If you want raid for the redundancy aspect of it, and are willing to take the hit in usable space, then it's worth it.
If you just want raid 0 to boost performance, it's not worth it IMO. (one drive fails, you loose the whole array ... not the best scenario to be in)
EDIT: I'm not saying raid 0 is bad always, just in this scenario, it is impractical. I know you folks who are big on video or audio editing and sometimes encoding can get big benefits from having a really really really big and fast scrap volume to mess with.

If you want raid 0 because it's cheaper to buy multiple 200-400gb drives per GB of space than it is to buy one of the 500GB+ drives per GB of space, then use your best judgement.

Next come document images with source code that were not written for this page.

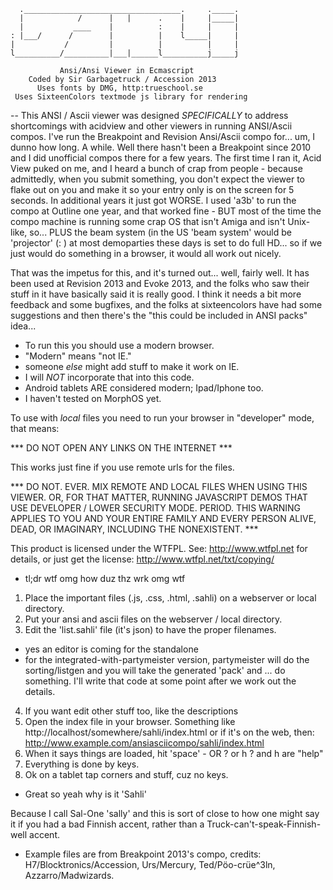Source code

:       .___________________________________.     ._____.
      |            /      |   |      .    |     |_____|
      |           ____    |          :    |     |     |
    : |___/      /        |          |    l_____|     |
    |           /         |          |          |     |
    l__________/__________|___|______l__________j_____j

               Ansi/Ansi Viewer in Ecmascript
        Coded by Sir Garbagetruck / Accession 2013
          Uses fonts by DMG, http:trueschool.se
     Uses SixteenColors textmode js library for rendering
--
This ANSI / Ascii viewer was designed _SPECIFICALLY_ to
address shortcomings with acidview and other viewers in
running ANSI/Ascii compos.  I've run the Breakpoint and
Revision Ansi/Ascii compo for... um, I dunno how long.
A while. Well there hasn't been a Breakpoint since 2010
and I did unofficial compos there for a few years.  The
first time I ran it, Acid View puked on me, and I heard
a bunch of crap from people - because admittedly, when
you submit something, you don't expect the viewer to
flake out on you and make it so your entry only is on
the screen for 5 seconds.  In additional years it just
got WORSE.  I used 'a3b' to run the compo at Outline
one year, and that worked fine - BUT most of the time
the compo machine is running some crap OS that isn't
Amiga and isn't Unix-like, so... PLUS the beam system
(in the US 'beam system' would be 'projector' (:  )
at most demoparties these days is set to do full HD...
so if we just would do something in a browser, it would
all work out nicely.

That was the impetus for this, and it's turned out...
well, fairly well.  It has been used at Revision 2013
and Evoke 2013, and the folks who saw their stuff in
it have basically said it is really good.  I think it
needs a bit more feedback and some bugfixes, and the
folks at sixteencolors have had some suggestions and
then there's the "this could be included in ANSI packs"
idea...

* To run this you should use a modern browser.
* "Modern" means "not IE."
* someone _else_ might add stuff to make it work on IE.
* I will _NOT_ incorporate that into this code.
* Android tablets ARE considered modern; Ipad/Iphone too.
* I haven't tested on MorphOS yet.

To use with _local_ files you need to run your browser
in "developer" mode, that means:

   *** DO NOT OPEN ANY LINKS ON THE INTERNET ***
   
This works just fine if you use remote urls for the files.

  *** DO NOT. EVER. MIX REMOTE AND LOCAL FILES
      WHEN USING THIS VIEWER. OR, FOR THAT MATTER,
      RUNNING JAVASCRIPT DEMOS THAT USE DEVELOPER /
      LOWER SECURITY MODE. PERIOD. THIS WARNING
      APPLIES TO YOU AND YOUR ENTIRE FAMILY AND
      EVERY PERSON ALIVE, DEAD, OR IMAGINARY,
      INCLUDING THE NONEXISTENT.               ***
      
This product is licensed under the WTFPL.  See:
             http://www.wtfpl.net
for details, or just get the license:
        http://www.wtfpl.net/txt/copying/

 * tl;dr wtf omg how duz thz wrk omg wtf
 
1. Place the important files (.js, .css, .html, .sahli) on a webserver or local directory.
2. Put your ansi and ascii files on the webserver / local directory.
3. Edit the 'list.sahli' file (it's json) to have
  the proper filenames.
  * yes an editor is coming for the standalone
  * for the integrated-with-partymeister version,
  partymeister will do the sorting/listgen and you
  will take the generated 'pack' and ... do something.
  I'll write that code at some point after we work out
  the details.
4. If you want edit other stuff too, like the descriptions
5. Open the index file in your browser. Something like
    http://localhost/somewhere/sahli/index.html
or if it's on the web, then:
    http://www.example.com/ansiasciicompo/sahli/index.html
6. When it says things are loaded, hit 'space' - OR ? or h
   ? and h are "help"
7. Everything is done by keys.
8. Ok on a tablet tap corners and stuff, cuz no keys.

- Great so yeah why is it 'Sahli'

Because I call Sal-One 'sally' and this is sort of close to
how one might say it if you had a bad Finnish accent, rather
than a Truck-can't-speak-Finnish-well accent.

- Example files are from Breakpoint 2013's compo, credits:
H7/Blocktronics/Accession, Urs/Mercury, Ted/Pöo-crüe^3ln,
Azzarro/Madwizards.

My HTPC has a 200GB drive in it that I use for live TV recording as well as the OS, MythTV, and other software (under 4GB of space). It can record about 100 hours worth of DVD quality mpeg2 with my Hauppage prv150. I set the settings down a bit, as I am just replaying it to a SDTV with an S-video connector, and the loss of quality can be noticed at times, but I can fit about 200 hours of live recording with it set up this way.

Any of my DVD's that I've ripped get stored on my file server and in the xvid format.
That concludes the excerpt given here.